Слышал ли, что говорил этот бедный старик, другой старик, стоящий рядом на пьедестале? А если слышал, то как ему там, в трех посмертных обиталищах: на тихом фамильном кладбище, под мраморной плитой Вестминстера, в бронзовой фигуре посреди Лондона? Если б мертвые видели последствия дел своих! Не кто иной, как Черчилль швырнул этого старика со скамейки на траву, и он же научил лондонцев проходить, не оглядываясь, мимо затухающей жизни, научил безразличию друг к другу, оставив в опустелых душах одно — страх за себя единственного…
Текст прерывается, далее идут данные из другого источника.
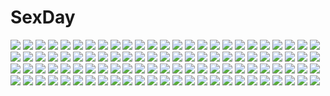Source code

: # SexDay
![](https://konachan.com/image/aa40d8004826cccfd2c5c6a79320e955/Konachan.com%20-%20141216%20animal_ears%20brown_hair%20foxgirl%20gray_hair%20japanese_clothes%20original%20sakais3211%20snow%20snowman%20tail.jpg)
![](https://konachan.com/jpeg/8127d9261ed3fde19624fc7ccb06a1ed/Konachan.com%20-%2029945%20dark%20hazuki%20morioka_kouhei%20tsukuyomi_moon_phase.jpg)
![](https://konachan.com/jpeg/c076e639786fab050d667aab8e5c38ec/Konachan.com%20-%20256820%20black_hair%20bubbles%20close%20clouds%20green_eyes%20long_hair%20original%20sky%20sousou_%28sousouworks%29.jpg)
![](https://konachan.com/image/767d5b2b642aeb11bcdb43b6e852a2a7/Konachan.com%20-%20153138%20hug%20kirigaya_kazuto%20sunset%20sword_art_online%20tagme%20yuuki_asuna.jpg)
![](https://konachan.com/jpeg/549f5fb4786db902ad03b9335a9a7103/Konachan.com%20-%20154253%20ghost_in_the_shell%20ghost_in_the_shell%3A_stand_alone_complex%20laughing_man.jpg)
![](https://konachan.com/image/1e86817e484ef06fbe6febca9aa79c37/Konachan.com%20-%20257290%20animated%20anus%20ass%20bikini_top%20blonde_hair%20blue_eyes%20bow%20christmas%20exlic%20metroid%20nude%20penis%20ponytail%20pussy%20ribbons%20samus_aran%20sex%20signed%20uncensored.gif)
![](https://konachan.com/jpeg/ef93a0cc63f1cc2e9c45025e4981a4ce/Konachan.com%20-%20135900%20amanegi_hiroko%20breasts%20censored%20dildo%20furukage_yui%20game_cg%20masturbation%20nipples%20nude%20pubic_hair%20pussy%20pussy_juice%20wink.jpg)
![](https://konachan.com/image/c1d2b3c94dce35f8c38f9937c2030067/Konachan.com%20-%20134101%20akihira_fujinohara%20blue_hair%20green_eyes%20hat%20kawashiro_nitori%20short_hair%20touhou%20twintails.jpg)
![](https://konachan.com/image/f5f5d71a8b5a4950b8e4853f0b78a43b/Konachan.com%20-%2039028%20aqua_eyes%20aqua_hair%20hatsune_miku%20takunama%20thighhighs%20tie%20twintails%20vocaloid%20zettai_ryouiki.jpg)
![](https://konachan.com/image/83357e8f7fdf71ac89b4deb24fb885bc/Konachan.com%20-%20129074%20hinomaru_%28artist%29%20konpaku_youmu%20monochrome%20myon%20sword%20touhou%20weapon.jpg)
![](https://konachan.com/image/9d46fc138b38de0ecfe18cdebba537c2/Konachan.com%20-%206201%20asahina_mikuru%20guitar%20instrument%20suzumiya_haruhi%20suzumiya_haruhi_no_yuutsu.jpg)
![](https://konachan.com/image/4515839b1dd54dcba874bb3a01c85366/Konachan.com%20-%2015741%20breasts%20cleavage%20erect_nipples%20glasses%20g-on_riders%20white%20yayoi.jpg)
![](https://konachan.com/jpeg/c1ce78ab8622319e91ca8a192b4af015/Konachan.com%20-%20238925%20aliasing%20boots%20bow%20building%20clouds%20hat%20nagae_iku%20ryosios%20short_hair%20skirt%20sky%20touhou%20tree.jpg)
![](https://konachan.com/jpeg/cd5dd6e5c69db2bed92022982b2f17a3/Konachan.com%20-%20282417%20bed%20blue_eyes%20book%20brown_hair%20food%20grass%20kutsunohito%20magic%20original%20school_uniform%20short_hair%20skirt%20thighhighs%20wand%20water%20witch.jpg)
![](https://konachan.com/image/785c17324db4496a4ad8be5e4dfbf3f0/Konachan.com%20-%2075850%20bakemonogatari%20monogatari_%28series%29%20senjougahara_hitagi.jpg)
![](https://konachan.com/jpeg/89459dd89a28dd106c2910adeff9fbbc/Konachan.com%20-%2090101%20cordelia_glauca%20hercule_barton%20sherlock_shellingford%20tantei_opera_milky_holmes%20yuzurizaki_nero.jpg)
![](https://konachan.com/jpeg/1ed44532e8e1a2752449295265ad69fa/Konachan.com%20-%2094676%20animal_ears%20blush%20breasts%20brown_eyes%20inubashiri_momiji%20kazami_ryouya%20short_hair%20tail%20touhou%20underboob%20white_hair%20wolfgirl.jpg)
![](https://konachan.com/image/8f137160ba978b898caa96803038be02/Konachan.com%20-%2061116%20ass%20black_hair%20brown_eyes%20kaguyuzu%20love_plus%20panties%20ponytail%20school_uniform%20takane_manaka%20underwear%20white.jpg)
![](https://konachan.com/jpeg/25a081c1dde2f2cf524dbec2b0ee46c4/Konachan.com%20-%2081258%20brown_eyes%20brown_hair%20cigarette%20dress%20game_cg%20gothic%20kagome%20minakami_yuki%20necklace%20ponytail%20sky%20smoking%20subarashiki_hibi.jpg)
![](https://konachan.com/image/b4fec7e3a678c65f843339c39322784d/Konachan.com%20-%20222961%20long_hair%20moonlight_%28moonlighttu%29%20original%20rain%20school_uniform%20water%20watermark.jpg)
![](https://konachan.com/jpeg/aa769fb7a8db9aa238f54de808dddad8/Konachan.com%20-%20279147%20all_male%20bikini%20blonde_hair%20blush%20boots%20condom%20cr-r%20green_eyes%20male%20navel%20nijisanji%20nipples%20open_shirt%20short_hair%20swimsuit%20trap%20uzuki_kou%20waifu2x.jpg)
![](https://konachan.com/image/85b56f80632d0e488e69572014bc33dc/Konachan.com%20-%2046425%20polychromatic%20tengen_toppa_gurren_lagann%20yoko_littner.jpg)
![](https://konachan.com/jpeg/458ac39dcbc1a374538cdcb79dea6c7a/Konachan.com%20-%20183361%20breasts%20cameltoe%20kousaka_tamaki%20nipples%20thighhighs%20third-party_edit%20to_heart%20to_heart_2%20underwear%20white%20zekkyon.jpg)
![](https://konachan.com/image/51be2715ef014f7a109c6edaff12f6c7/Konachan.com%20-%20165477%20close%20daidou_%28demitasse%29%20touhoku_zunko%20vocaloid%20voiceroid.jpg)
![](https://konachan.com/jpeg/177a8daf2e74bd157a73967cf54ff6f2/Konachan.com%20-%20275666%20bell%20breasts%20dress%20forest%20futoshi_ame%20long_hair%20moon%20original%20ponytail%20see_through%20sky%20tree%20white_hair%20yellow_eyes.jpg)
![](https://konachan.com/jpeg/4bf576e248ecdcfc6512bb010cba33d1/Konachan.com%20-%20284658%20ass%20barefoot%20blonde_hair%20blue_eyes%20fate_grand_order%20fate_%28series%29%20jeanne_d%27arc_alter%20long_hair%20ruins%20throtem%20white_hair%20yellow_eyes.jpg)
![](https://konachan.com/image/21e9c12ecfbb9f5923579c5dee9fea38/Konachan.com%20-%20122503%20bacho%20barefoot%20flowers%20gray_hair%20katana%20konpaku_youmu%20myon%20red_eyes%20saigyouji_yuyuko%20short_hair%20sword%20touhou%20weapon.jpg)
![](https://konachan.com/image/2fec13c9ac03f03804682f672f9dd596/Konachan.com%20-%20100000%20blush%20cat_food_%28vocaloid%29%20fang%20green_hair%20hatsune_miku%20tail%20thighhighs%20vocaloid%20yellow_eyes.jpg)
![](https://konachan.com/image/4bd9c4c12acee0723a6e13bed8eb335c/Konachan.com%20-%20239871%20bed%20black_hair%20bra%20breasts%20fang%20gray_hair%20idolmaster%20kneehighs%20long_hair%20navel%20nipples%20panties%20red_eyes%20red_hair%20short_hair%20thighhighs%20underwear.jpg)
![](https://konachan.com/jpeg/78d81776533d1f7258ce60bf1ac924c9/Konachan.com%20-%20272535%20animal_ears%20autumn%20clouds%20foxgirl%20leaves%20long_hair%20original%20red_eyes%20scarf%20shiro_youduki%20skirt%20tail%20thighhighs%20tree%20white_hair%20zettai_ryouiki.jpg)
![](https://konachan.com/jpeg/1712eda3bdda1bd7fe50e70e1b5b0836/Konachan.com%20-%2096702%20blonde_hair%20green_eyes%20natsume_eri%20panties%20school_uniform%20underwear%20wings.jpg)
![](https://konachan.com/image/91cae16a299d1df69070531fc0a0069e/Konachan.com%20-%20135919%20xiamianliele.jpg)
![](https://konachan.com/jpeg/9ca478f2c016296ee21c712092c4e712/Konachan.com%20-%20198258%20akame_ga_kill%21%20black_hair%20blue_hair%20breasts%20brown_hair%20censored%20esdeath%20group%20hat%20hewsack%20kanzaki_kaori%20long_hair%20male%20open_shirt%20ponytail%20shorts.jpg)
![](https://konachan.com/image/e8208d0002fdcc0aa2288aa449a8ac3a/Konachan.com%20-%20107196%20hatsune_miku%20vocaloid.jpg)
![](https://konachan.com/image/bd4e5578145dc5da838920aadbbeb877/Konachan.com%20-%2010677%20card_captor_sakura%20kinomoto_sakura.jpg)
![](https://konachan.com/jpeg/09b2a246374acc3040cee740995f63f3/Konachan.com%20-%2067944%202girls%20blush%20garter_belt%20loli%20lolita_fashion%20panties%20scan%20thighhighs%20tinkle%20underwear.jpg)
![](https://konachan.com/jpeg/93f2fe5fa934a12cbf9e7bc614fee907/Konachan.com%20-%20240554%202girls%20aqua_eyes%20black_hair%20blonde_hair%20headband%20kasumigaoka_utaha%20long_hair%20pantyhose%20pasdar%20red_eyes%20school_uniform%20skirt%20white.jpg)
![](https://konachan.com/image/43c83020e071e951c08197fb2ab0f5d1/Konachan.com%20-%20187584%20aqua_eyes%20blonde_hair%20blush%20flowers%20hatachi%20headband%20no_bra%20original%20school_uniform%20see_through%20short_hair%20skirt%20sunflower%20wet.jpg)
![](https://konachan.com/image/19ae54b086d7405f1251cffad5313d19/Konachan.com%20-%20297272%20gun%20jun_%285455454541%29%20original%20tom_clancy%27s_the_division%20weapon.jpg)
![](https://konachan.com/jpeg/095693420784219cce0bb0cb1396f5ac/Konachan.com%20-%20187424%20aimai_renai%20blonde_hair%20blush%20bra%20game_cg%20kiss%20long_hair%20navel%20nopan%20saeki_minami%20satofuji_masato%20underwear.jpg)
![](https://konachan.com/image/e51a8a9d2610b43de4dfe28b869e1d34/Konachan.com%20-%20166863%20blonde_hair%20blue_eyes%20braids%20long_hair%20rahwia%20seeu%20signed%20skirt%20thighhighs%20vocaloid.jpg)
![](https://konachan.com/image/843bd5d98f5bfd59898c9c4cdd8730bb/Konachan.com%20-%2064118%20bandage%20blonde_hair%20boots%20cape%20cloud_strife%20final_fantasy%20final_fantasy_vii%20gloves%20gray_hair%20long_hair%20sephiroth%20short_hair%20sword%20weapon%20wings.jpg)
![](https://konachan.com/image/82c9c71aabc067b8311cc5dbc347229d/Konachan.com%20-%2033321%20azuki_%28munekyun_heart_de_koishiteru%29%20munekyun_heart_de_koishiteru%20tagme.jpg)
![](https://konachan.com/image/070b6e1488d01d5c5607508dbade52f6/Konachan.com%20-%2070023%20blonde_hair%20blue_eyes%20blush%20fang%20kagamine_rin%20ribbons%20short_hair%20skirt%20thighhighs%20vocaloid%20wink.jpg)
![](https://konachan.com/image/712c174f0d8cc2ad4922a0c36d9128ad/Konachan.com%20-%20150017%20aqua_eyes%20aqua_hair%20barefoot%20hatsune_miku%20long_hair%20loundraw%20navel%20vocaloid.jpg)
![](https://konachan.com/image/9ebd237dbd99b7e362d0873d8a0d9630/Konachan.com%20-%20104189%20black%20dress%20espgaluda%20onaya_masakazu%20seseri%20weapon%20wings.jpg)
![](https://konachan.com/image/4decf2faa6b2865da39679993c10cfc4/Konachan.com%20-%20280394%20aircraft%20bikini%20blonde_hair%20blue_eyes%20bow%20breasts%20combat_vehicle%20girly_air_force%20long_hair%20pink_hair%20ponytail%20sakakibara_taiga%20scan%20swimsuit.jpg)
![](https://konachan.com/image/8b9f67d1873e3a3eb6424ebb7f476473/Konachan.com%20-%20303581%20animal_ears%20ass%20blue_eyes%20blue_hair%20long_hair%20original%20panties%20shirt%20tail%20thighhighs%20underwear%20zizi_%28zz22%29.jpg)
![](https://konachan.com/image/03dea167f2b31b400750633e875221c2/Konachan.com%20-%20158794%20blue_eyes%20green_hair%20hello_kitty_%28character%29%20sanrio%20twintails%20zeco%20zoom_layer.jpg)
![](https://konachan.com/jpeg/f752cf86629c69d1833823146ed6d4f4/Konachan.com%20-%20293080%20animal%20bat%20blush%20bow%20breasts%20building%20cameltoe%20candy%20city%20clouds%20fang%20fire%20halloween%20lollipop%20moon%20night%20original%20pumpkin%20red_eyes%20sky%20tree%20waifu2x.jpg)
![](https://konachan.com/jpeg/99230c77c8da4dbe644998190745c4d0/Konachan.com%20-%2090441%20black_hair%20breasts%20game_cg%20hachimori_hinoto%20long_hair%20nipples%20orange_memories%20purple_software%20topless.jpg)
![](https://konachan.com/jpeg/a4e34bc03173872760b18af28866c752/Konachan.com%20-%20163590%202girls%20animal_ears%20beach%20blonde_hair%20blue_eyes%20blush%20flat_chest%20loli%20mumumumu%20original%20ponytail%20purple_eyes%20purple_hair%20school_swimsuit%20swimsuit%20tail.jpg)
![](https://konachan.com/image/cd02a8741306ee65e434f233a9d65265/Konachan.com%20-%2044451%20asahina_mikuru%20chinese_clothes%20chinese_dress%20group%20itou_noiji%20koizumi_itsuki%20kyon%20maid%20male%20nagato_yuki%20scan%20suzumiya_haruhi.jpg)
![](https://konachan.com/image/46c9982820cc05f8b43e29e566cc7476/Konachan.com%20-%20142952%20aegis%20narukami_yuu%20persona%20persona_4.jpg)
![](https://konachan.com/jpeg/251fde12b1024e2e03aba10e517fbd50/Konachan.com%20-%20270661%20asui_tsuyu%20black_eyes%20black_hair%20bodysuit%20boots%20breasts%20cameltoe%20clouds%20grass%20logo%20long_hair%20nanoless%20skintight%20sky%20thighhighs%20waifu2x%20watermark.jpg)
![](https://konachan.com/image/cb0ed5877a5ee6614ce3c9ab9fe673a2/Konachan.com%20-%2043104%202girls%20beach%20breasts%20katase_yuki%20mizuiro%20nipples%20nude%20pussy%20third-party_edit%20uncensored.jpg)
![](https://konachan.com/jpeg/aeae0b478b5aa346e2a6e3d80cf39d30/Konachan.com%20-%20149765%20game_cg%20navel_%28company%29%20sakurakouji_luna%20suzuhira_hiro%20tsuki_ni_yorisou_otome_no_sahou.jpg)
![](https://konachan.com/jpeg/5e94214cdfb50480c9e72d92d646bf83/Konachan.com%20-%2039375%20akitsu_%28sekirei%29%20sekirei%20vector.jpg)
![](https://konachan.com/image/2f90561a4a9b297e78f146f513ffc189/Konachan.com%20-%20243410%20clouds%20mclelun%20nobody%20original%20scenic%20sky%20sunset%20watermark.jpg)
![](https://konachan.com/jpeg/0697bae5eb63704f33740f3b3c84e815/Konachan.com%20-%20190476%20anal%20animal_ears%20anus%20blush%20breasts%20dildo%20nipples%20panties%20pussy%20pussy_juice%20schelz%20spread_pussy%20tail%20thighhighs%20uncensored%20underwear%20white.jpg)
![](https://konachan.com/jpeg/d50bd04e0e7707e0df46c4f1b377b75e/Konachan.com%20-%20163185%20breasts%20cleavage%20fiorelia_inbrulia%20mercuria%20mitsumomo_mamu%20open_shirt%20panties%20scan%20see_through%20striped_panties%20thighhighs%20underwear%20wet.jpg)
![](https://konachan.com/image/71c45e62c3ee7e34f152426f8cfd0c3c/Konachan.com%20-%20218453%20blue_hair%20dress%20evandragon%20fang%20hat%20moon%20parody%20red_eyes%20remilia_scarlet%20sailor_moon%20short_hair%20touhou%20vampire%20wings%20wristwear.jpg)
![](https://konachan.com/image/2232e0a30fbe4fad5172fa340fe7405f/Konachan.com%20-%20187071%20aircraft%20anthropomorphism%20bicolored_eyes%20boyogo%20cape%20combat_vehicle%20gloves%20gray_hair%20headdress%20kantai_collection%20long_hair%20staff.jpg)
![](https://konachan.com/jpeg/6202bc1be334f8d1155f9d319dbf2b3d/Konachan.com%20-%20280453%20black%20black_hair%20blue_eyes%20blush%20choker%20dress%20long_hair%20original%20planet%20ribbons%20silence_girl%20stars%20waifu2x%20wristwear.jpg)
![](https://konachan.com/jpeg/714323bd49721d1f13c18a24d694e9ca/Konachan.com%20-%20293405%20bath%20blonde_hair%20blush%20breasts%20dark_skin%20game_cg%20hamashima_shigeo%20long_hair%20navel%20nipples%20nude%20orc_soft%20purple_eyes%20shiina_chieri.jpg)
![](https://konachan.com/image/5267c63acc7d5016b9cbaef75b747d83/Konachan.com%20-%2027648%20marina_ismail%20mobile_suit_gundam%20mobile_suit_gundam_00%20setsuna_f_seiei.jpg)
![](https://konachan.com/image/97085c3ca04575fd434ae6b2698dc854/Konachan.com%20-%20190612%202girls%20blush%20breast_hold%20brown_hair%20katagiri_hinata%20limlisha%20madan_no_ou_to_vanadis%20panties%20topless%20translation_request%20underwear.jpg)
![](https://konachan.com/jpeg/521b171ff5faf6b86edb3d3e615bf720/Konachan.com%20-%20294863%20blush%20bow%20brown_hair%20campus%20chidori_hinano%20dress%20game_cg%20lolita_fashion%20long_hair%20pantyhose%20purple_eyes%20rubi-sama.jpg)
![](https://konachan.com/jpeg/6a7483ff070be03f8b4eb193380efe2e/Konachan.com%20-%2057262%20kanou_seia%20stellar_theater%20suzuhira_hiro.jpg)
![](https://konachan.com/jpeg/76635cc5da540aa59851c1b9c57293e9/Konachan.com%20-%20222487%20airship%20black_hair%20blonde_hair%20boat%20clouds%20grass%20makoto12%20male%20original%20pantyhose%20sunset%20tree%20twins%20water%20weapon.jpg)
![](https://konachan.com/image/62e65a0add61f64a217f9b4b8234e7a8/Konachan.com%20-%20120155%20chinese_clothes%20chinese_dress%20clouds%20dress%20horns%20long_hair%20original%20sky%20tagme%20white_hair%20zero_gyakuten.jpg)
![](https://konachan.com/image/bfb038122f6941750990bac5b9092520/Konachan.com%20-%20105318%20bandage%20taito%20vocaloid.jpg)
![](https://konachan.com/image/d2edecb357b702a6178790360bb4ce78/Konachan.com%20-%20159160%20aqua_eyes%20eren_jaeger%20shingeki_no_kyojin%20shirano%20sword%20weapon.jpg)
![](https://konachan.com/image/7fdcccb99509f42cb28f1dcb0486b837/Konachan.com%20-%20194717%20all_male%20eyepatch%20jjune%20kaneki_ken%20male%20mask%20red_eyes%20short_hair%20tokyo_ghoul%20watermark%20white_hair.jpg)
![](https://konachan.com/jpeg/e9a44ff1578201647fd58842da566f49/Konachan.com%20-%20215328%20anthropomorphism%20breasts%20eyepatch%20gloves%20handjob%20kantai_collection%20panties%20penis%20short_hair%20thighhighs%20underwear%20wa_%28genryusui%29%20yellow_eyes.jpg)
![](https://konachan.com/jpeg/541480ea5fe0bc70899ed5c984ec9a5d/Konachan.com%20-%20163783%20gumi%20tang_elen%20vocaloid.jpg)
![](https://konachan.com/image/0fc9fc600e496df88eb36a4641e16b3b/Konachan.com%20-%2083365%20anus%20ass%20ass_grab%20censored%20fujirin%20love_plus%20nopan%20pussy%20takane_manaka%20urine.jpg)
![](https://konachan.com/image/f6e753ba80b36b5e6a1a87e0a7ea1cf5/Konachan.com%20-%20134759%20apricot_cherry%20black_hair%20blush%20game_cg%20long_hair%20oshirikko_venus%20panties%20school_uniform%20skirt%20thighhighs%20toma_%28asagayatei%29%20underwear%20upskirt.jpg)
![](https://konachan.com/jpeg/cdfb668d4b4c6064ca52ab467a4942d1/Konachan.com%20-%20174006%20bra%20green_eyes%20long_hair%20mitoko_%28tsuchikure%29%20open_shirt%20original%20panties%20ponytail%20popsicle%20thighhighs%20underwear%20white%20white_hair.jpg)
![](https://konachan.com/image/3c8eb51f453511797e41ca7ff3c759e1/Konachan.com%20-%20172411%20akiyama_mio%20black_eyes%20black_hair%20breasts%20k-on%21%20long_hair%20navel%20nipples%20nude%20pussy%20rm%20uncensored.jpg)
![](https://konachan.com/image/42a54b9d650e36b9dbc9375ce7ff835d/Konachan.com%20-%2044175%20erica_hartmann%20school_swimsuit%20strike_witches%20swimsuit.jpg)
![](https://konachan.com/image/ab59c6f46fcb500b09d6d01c22107736/Konachan.com%20-%20230103%20blush%20building%20city%20clouds%20dress%20group%20heart%20ifnil%20loli%20long_hair%20original%20ponytail%20red_eyes%20robot%20shoujo_ai%20signed%20sky%20stars%20tree%20twintails.jpg)
![](https://konachan.com/jpeg/397b1b51103f379a97e737089dddf255/Konachan.com%20-%20147687%20blueman%20cherry_blossoms%20fan%20flowers%20katana%20saigyouji_yuyuko%20shameimaru_aya%20sword%20touhou%20weapon.jpg)
![](https://konachan.com/image/0dd698aa2c59334c9ab8e31c812dafe7/Konachan.com%20-%20179508%20cape%20dragon%20fire%20original%20paradise_%28pffk%29%20pixiv_fantasia%20swd3e2%20sword%20thighhighs%20weapon.jpg)
![](https://konachan.com/image/f06a4edf5425e3a93d8cf6448418902d/Konachan.com%20-%20165532%20blonde_hair%20crying%20flandre_scarlet%20hat%20moon%20rain%20tears%20touhou%20ugume%20vampire%20water%20wings.jpg)
![](https://konachan.com/image/0544ec50974ecebae2d70a5dc6b123bd/Konachan.com%20-%20143617%20anus%20blush%20censored%20close%20cunnilingus%20haguhagu%20inaba_himeko%20kokoro_connect%20male%20pussy%20pussy_juice%20spread_legs%20spread_pussy%20yaegashi_taichi.jpg)
![](https://konachan.com/jpeg/d25fa8eafbc5a407da1800f3d516f1ae/Konachan.com%20-%20245841%20anus%20ass%20blue_hair%20breasts%20censored%20game_cg%20penis%20pussy%20sex%20short_hair%20tomohiro_kai%20ubai_%7Ehito_no_onna_urimasu%7E%20utsugi_tsubaki.jpg)
![](https://konachan.com/image/965c7e1a58253d430aee5cc756177b3d/Konachan.com%20-%2027945%20hanachirasu%20nitroplus.jpg)
![](https://konachan.com/image/84b36abc3810237378884cb33559cb12/Konachan.com%20-%20258187%202girls%20azur_lane%20brown_eyes%20brown_hair%20building%20chinese_clothes%20chinese_dress%20loli%20purple_eyes%20purple_hair%20ribbons%20tagme_%28artist%29%20thighhighs%20twintails.jpg)
![](https://konachan.com/jpeg/317b01e026cf2b95d623d745bc6f0874/Konachan.com%20-%20193286%20blue_eyes%20blue_hair%20blush%20bow%20brown_hair%20gloves%20haruken%20long_hair%20navel%20orange_hair%20ponytail%20red_eyes%20short_hair%20skirt%20sonoda_umi%20yellow_eyes.jpg)
![](https://konachan.com/image/071e03e1aa6c72723319be26e33e3a18/Konachan.com%20-%2047693%20chaos%3Bhead%20mitsumi_sasaki%20nishijou_nanami%20valentine.jpg)
![](https://konachan.com/image/8a2c4fe8fa5cef7b57a243e15d53230a/Konachan.com%20-%2059258%20hatsune_miku%20vocaloid.jpg)
![](https://konachan.com/jpeg/f0843ea92944d57f244e069a9bc56427/Konachan.com%20-%20158038%20ass%20blush%20breasts%20brown_hair%20cameltoe%20cum%20game_cg%20hapymaher%20koku%20nipples%20panties%20purple_software%20toriumi_arisu%20underwear.jpg)
![](https://konachan.com/image/9e0a23394c7fbf8eecad0ea11f72c9bc/Konachan.com%20-%20266319%202girls%20aki_minoriko%20aki_shizuha%20dark%20dress%20flowers%20forest%20hat%20orange_hair%20rain%20red_eyes%20roke_%28taikodon%29%20short_hair%20touhou%20tree%20umbrella%20water.jpg)
![](https://konachan.com/image/583e13cb26a0768c2140564c36066dd6/Konachan.com%20-%2048422%20asahina_mikuru%20kyon%20male%20nishiya_futoshi%20scan%20school_uniform%20sleeping%20suzumiya_haruhi_no_yuutsu.jpg)
![](https://konachan.com/image/86bbc8618fdecb1c850eef703b89583f/Konachan.com%20-%2058470%20clannad%20fujibayashi_ryou.jpg)
![](https://konachan.com/jpeg/eaf263e48fbb5949c4f7fa642c33ba00/Konachan.com%20-%2089870%20aqua_eyes%20clouds%20furukawa_yui%20game_cg%20kuroya_shinobu%20panties%20pantyhose%20school_uniform%20sky%20trumple%20underwear%20ushinawareta_mirai_wo_motomete.jpg)
![](https://konachan.com/image/5f4d27cf1b40ed5854ac01ada3b2ebbb/Konachan.com%20-%20138372%20bicolored_eyes%20brown_hair%20dress%20long_hair%20rozen_maiden%20suiseiseki%20tousen.jpg)
![](https://konachan.com/image/925cea18fb87b49e12a0a93b17cd41eb/Konachan.com%20-%20188868%20animal%20bird%20brown_hair%20clouds%20fish%20kuchibiru_%28lipblue%29%20male%20original%20scenic%20short_hair%20sky%20tree%20water.jpg)
![](https://konachan.com/jpeg/f0d131be9f7376a1f01610c71a918c9d/Konachan.com%20-%20220884%20barefoot%20brown_eyes%20brown_hair%20drink%20gray%20long_hair%20school_uniform%20stockings%20suisen%20tagme_%28artist%29%20third-party_edit%20tie%20waifu2x%20white.jpg)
Англия открывалась мне в разных образах: впервые я попал в Лондон во время негласного всемирного съезда хиппи. Они забили Пикадилли-серкл своими живописными фигурами, как голуби — площади итальянских городов. Сколько бород, усов, огненных грив, загорелого тела, изношенных джинсов, гитар и песен! На них яростно нападали блюстители нравственности, но они были куда безвредней и симпатичней нынешних, потребителей марихуаны, озверелых: мотоциклистов; или тех, в черных кожаных пиджаках, от которых разит фашизмом.
Я широко, охватно видел Англию в пору погожей ранней осени, в золоте и ржави густой, необлетевшей листвы, под синим промытым, упруго выгнутым небом, Англию маленьких городов: исторических, университетских и просто провинциальных; видел Ковентри с ошеломляющей спайкой двух соборов: старого, растерзанного бомбежкой, и прильнувшего к нему нового — дива дивного современной архитектуры; видел Англию феодальных замков, заросших влажных парков, брошенных кладбищ, которые все же не были так мертвы, как нынешний Сохо, некогда звенящий квартал блистательного лондонского разгула; видел и деловую Англию Сити и заводских районов Бирмингема, и все же самым сильным образом Англии осталось для меня двуединство стариков: бронзового, которому уже ничего не страшно, и другого, которому тоже ничего не страшно, хотя он состоит из слабого умирающего тела, но ему не страшно, ибо нечего жалеть о мире, созданном первым стариком.